Palm oil has been attributed with heart-protecting qualities that avert the risk of cardiovascular disease. This oil is beneficial in lowering the risk factors of heart disease such as diminishing bad (LDL) cholesterol and increasing HDL cholesterol. However, it’s vital to remember that an increase in or decrease in cholesterol levels cannot predict heart disease risk and there are several other factors involved.

Supplements Vitamin A Levels

Red palm is intrinsically rich in carotenoids, which the body can convert into vitamin A. Thus, supports the improvement of the vitamin A status in people who lack this vitamin. Also, a study revealed that red palm oil supplementation can increase vitamin A levels in both children and adults.

Also Read: Rice Bran Oil: Nutrition, Extraction Process, Health Benefits For Heart, Diabetes, Skin And Side Effects

Controversies About Palm Oil

There are numerous ethical problems regarding the impacts of palm oil manufacturing on the environment and communities. In the past decades, huge demand for palm oil has led to an extraordinary expansion of oil production in Malaysia, Indonesia, and Thailand. These countries have ideal climates that are best suited for oil palm tree cultivation. But to accommodate oil palm plantations large areas of tropical forests and peatland are being destroyed.
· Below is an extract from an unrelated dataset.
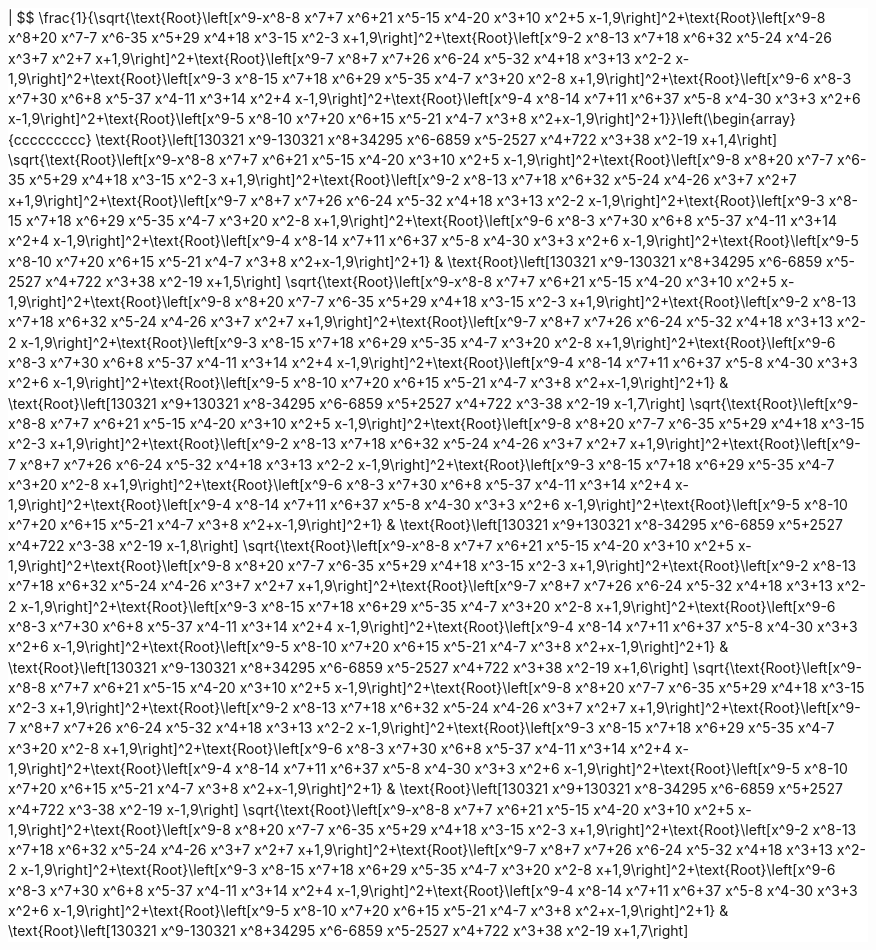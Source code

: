 | $$ \frac{1}{\sqrt{\text{Root}\left[x^9-x^8-8 x^7+7 x^6+21 x^5-15 x^4-20 x^3+10 x^2+5 x-1,9\right]^2+\text{Root}\left[x^9-8 x^8+20 x^7-7 x^6-35 x^5+29 x^4+18 x^3-15 x^2-3 x+1,9\right]^2+\text{Root}\left[x^9-2 x^8-13 x^7+18 x^6+32 x^5-24 x^4-26 x^3+7 x^2+7 x+1,9\right]^2+\text{Root}\left[x^9-7 x^8+7 x^7+26 x^6-24 x^5-32 x^4+18 x^3+13 x^2-2 x-1,9\right]^2+\text{Root}\left[x^9-3 x^8-15 x^7+18 x^6+29 x^5-35 x^4-7 x^3+20 x^2-8 x+1,9\right]^2+\text{Root}\left[x^9-6 x^8-3 x^7+30 x^6+8 x^5-37 x^4-11 x^3+14 x^2+4 x-1,9\right]^2+\text{Root}\left[x^9-4 x^8-14 x^7+11 x^6+37 x^5-8 x^4-30 x^3+3 x^2+6 x-1,9\right]^2+\text{Root}\left[x^9-5 x^8-10 x^7+20 x^6+15 x^5-21 x^4-7 x^3+8 x^2+x-1,9\right]^2+1}}\left(\begin{array}{ccccccccc} \text{Root}\left[130321 x^9-130321 x^8+34295 x^6-6859 x^5-2527 x^4+722 x^3+38 x^2-19 x+1,4\right] \sqrt{\text{Root}\left[x^9-x^8-8 x^7+7 x^6+21 x^5-15 x^4-20 x^3+10 x^2+5 x-1,9\right]^2+\text{Root}\left[x^9-8 x^8+20 x^7-7 x^6-35 x^5+29 x^4+18 x^3-15 x^2-3 x+1,9\right]^2+\text{Root}\left[x^9-2 x^8-13 x^7+18 x^6+32 x^5-24 x^4-26 x^3+7 x^2+7 x+1,9\right]^2+\text{Root}\left[x^9-7 x^8+7 x^7+26 x^6-24 x^5-32 x^4+18 x^3+13 x^2-2 x-1,9\right]^2+\text{Root}\left[x^9-3 x^8-15 x^7+18 x^6+29 x^5-35 x^4-7 x^3+20 x^2-8 x+1,9\right]^2+\text{Root}\left[x^9-6 x^8-3 x^7+30 x^6+8 x^5-37 x^4-11 x^3+14 x^2+4 x-1,9\right]^2+\text{Root}\left[x^9-4 x^8-14 x^7+11 x^6+37 x^5-8 x^4-30 x^3+3 x^2+6 x-1,9\right]^2+\text{Root}\left[x^9-5 x^8-10 x^7+20 x^6+15 x^5-21 x^4-7 x^3+8 x^2+x-1,9\right]^2+1} & \text{Root}\left[130321 x^9-130321 x^8+34295 x^6-6859 x^5-2527 x^4+722 x^3+38 x^2-19 x+1,5\right] \sqrt{\text{Root}\left[x^9-x^8-8 x^7+7 x^6+21 x^5-15 x^4-20 x^3+10 x^2+5 x-1,9\right]^2+\text{Root}\left[x^9-8 x^8+20 x^7-7 x^6-35 x^5+29 x^4+18 x^3-15 x^2-3 x+1,9\right]^2+\text{Root}\left[x^9-2 x^8-13 x^7+18 x^6+32 x^5-24 x^4-26 x^3+7 x^2+7 x+1,9\right]^2+\text{Root}\left[x^9-7 x^8+7 x^7+26 x^6-24 x^5-32 x^4+18 x^3+13 x^2-2 x-1,9\right]^2+\text{Root}\left[x^9-3 x^8-15 x^7+18 x^6+29 x^5-35 x^4-7 x^3+20 x^2-8 x+1,9\right]^2+\text{Root}\left[x^9-6 x^8-3 x^7+30 x^6+8 x^5-37 x^4-11 x^3+14 x^2+4 x-1,9\right]^2+\text{Root}\left[x^9-4 x^8-14 x^7+11 x^6+37 x^5-8 x^4-30 x^3+3 x^2+6 x-1,9\right]^2+\text{Root}\left[x^9-5 x^8-10 x^7+20 x^6+15 x^5-21 x^4-7 x^3+8 x^2+x-1,9\right]^2+1} & \text{Root}\left[130321 x^9+130321 x^8-34295 x^6-6859 x^5+2527 x^4+722 x^3-38 x^2-19 x-1,7\right] \sqrt{\text{Root}\left[x^9-x^8-8 x^7+7 x^6+21 x^5-15 x^4-20 x^3+10 x^2+5 x-1,9\right]^2+\text{Root}\left[x^9-8 x^8+20 x^7-7 x^6-35 x^5+29 x^4+18 x^3-15 x^2-3 x+1,9\right]^2+\text{Root}\left[x^9-2 x^8-13 x^7+18 x^6+32 x^5-24 x^4-26 x^3+7 x^2+7 x+1,9\right]^2+\text{Root}\left[x^9-7 x^8+7 x^7+26 x^6-24 x^5-32 x^4+18 x^3+13 x^2-2 x-1,9\right]^2+\text{Root}\left[x^9-3 x^8-15 x^7+18 x^6+29 x^5-35 x^4-7 x^3+20 x^2-8 x+1,9\right]^2+\text{Root}\left[x^9-6 x^8-3 x^7+30 x^6+8 x^5-37 x^4-11 x^3+14 x^2+4 x-1,9\right]^2+\text{Root}\left[x^9-4 x^8-14 x^7+11 x^6+37 x^5-8 x^4-30 x^3+3 x^2+6 x-1,9\right]^2+\text{Root}\left[x^9-5 x^8-10 x^7+20 x^6+15 x^5-21 x^4-7 x^3+8 x^2+x-1,9\right]^2+1} & \text{Root}\left[130321 x^9+130321 x^8-34295 x^6-6859 x^5+2527 x^4+722 x^3-38 x^2-19 x-1,8\right] \sqrt{\text{Root}\left[x^9-x^8-8 x^7+7 x^6+21 x^5-15 x^4-20 x^3+10 x^2+5 x-1,9\right]^2+\text{Root}\left[x^9-8 x^8+20 x^7-7 x^6-35 x^5+29 x^4+18 x^3-15 x^2-3 x+1,9\right]^2+\text{Root}\left[x^9-2 x^8-13 x^7+18 x^6+32 x^5-24 x^4-26 x^3+7 x^2+7 x+1,9\right]^2+\text{Root}\left[x^9-7 x^8+7 x^7+26 x^6-24 x^5-32 x^4+18 x^3+13 x^2-2 x-1,9\right]^2+\text{Root}\left[x^9-3 x^8-15 x^7+18 x^6+29 x^5-35 x^4-7 x^3+20 x^2-8 x+1,9\right]^2+\text{Root}\left[x^9-6 x^8-3 x^7+30 x^6+8 x^5-37 x^4-11 x^3+14 x^2+4 x-1,9\right]^2+\text{Root}\left[x^9-4 x^8-14 x^7+11 x^6+37 x^5-8 x^4-30 x^3+3 x^2+6 x-1,9\right]^2+\text{Root}\left[x^9-5 x^8-10 x^7+20 x^6+15 x^5-21 x^4-7 x^3+8 x^2+x-1,9\right]^2+1} & \text{Root}\left[130321 x^9-130321 x^8+34295 x^6-6859 x^5-2527 x^4+722 x^3+38 x^2-19 x+1,6\right] \sqrt{\text{Root}\left[x^9-x^8-8 x^7+7 x^6+21 x^5-15 x^4-20 x^3+10 x^2+5 x-1,9\right]^2+\text{Root}\left[x^9-8 x^8+20 x^7-7 x^6-35 x^5+29 x^4+18 x^3-15 x^2-3 x+1,9\right]^2+\text{Root}\left[x^9-2 x^8-13 x^7+18 x^6+32 x^5-24 x^4-26 x^3+7 x^2+7 x+1,9\right]^2+\text{Root}\left[x^9-7 x^8+7 x^7+26 x^6-24 x^5-32 x^4+18 x^3+13 x^2-2 x-1,9\right]^2+\text{Root}\left[x^9-3 x^8-15 x^7+18 x^6+29 x^5-35 x^4-7 x^3+20 x^2-8 x+1,9\right]^2+\text{Root}\left[x^9-6 x^8-3 x^7+30 x^6+8 x^5-37 x^4-11 x^3+14 x^2+4 x-1,9\right]^2+\text{Root}\left[x^9-4 x^8-14 x^7+11 x^6+37 x^5-8 x^4-30 x^3+3 x^2+6 x-1,9\right]^2+\text{Root}\left[x^9-5 x^8-10 x^7+20 x^6+15 x^5-21 x^4-7 x^3+8 x^2+x-1,9\right]^2+1} & \text{Root}\left[130321 x^9+130321 x^8-34295 x^6-6859 x^5+2527 x^4+722 x^3-38 x^2-19 x-1,9\right] \sqrt{\text{Root}\left[x^9-x^8-8 x^7+7 x^6+21 x^5-15 x^4-20 x^3+10 x^2+5 x-1,9\right]^2+\text{Root}\left[x^9-8 x^8+20 x^7-7 x^6-35 x^5+29 x^4+18 x^3-15 x^2-3 x+1,9\right]^2+\text{Root}\left[x^9-2 x^8-13 x^7+18 x^6+32 x^5-24 x^4-26 x^3+7 x^2+7 x+1,9\right]^2+\text{Root}\left[x^9-7 x^8+7 x^7+26 x^6-24 x^5-32 x^4+18 x^3+13 x^2-2 x-1,9\right]^2+\text{Root}\left[x^9-3 x^8-15 x^7+18 x^6+29 x^5-35 x^4-7 x^3+20 x^2-8 x+1,9\right]^2+\text{Root}\left[x^9-6 x^8-3 x^7+30 x^6+8 x^5-37 x^4-11 x^3+14 x^2+4 x-1,9\right]^2+\text{Root}\left[x^9-4 x^8-14 x^7+11 x^6+37 x^5-8 x^4-30 x^3+3 x^2+6 x-1,9\right]^2+\text{Root}\left[x^9-5 x^8-10 x^7+20 x^6+15 x^5-21 x^4-7 x^3+8 x^2+x-1,9\right]^2+1} & \text{Root}\left[130321 x^9-130321 x^8+34295 x^6-6859 x^5-2527 x^4+722 x^3+38 x^2-19 x+1,7\right]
Deforestation is claimed to negatively impact net carbon emissions, as the forests hold a significant role in decreasing greenhouse gases by absorbing carbon from the atmosphere. Furthermore, the destruction of landscapes causes changes in the ecosystem that threaten the health and diversity of wildlife. Thus, to ensure that the palm oil you buy is sustainable and ethically cultivated, buy from small farms or brands that have been certified by the Roundtable on Sustainable Palm Oil (RSPO).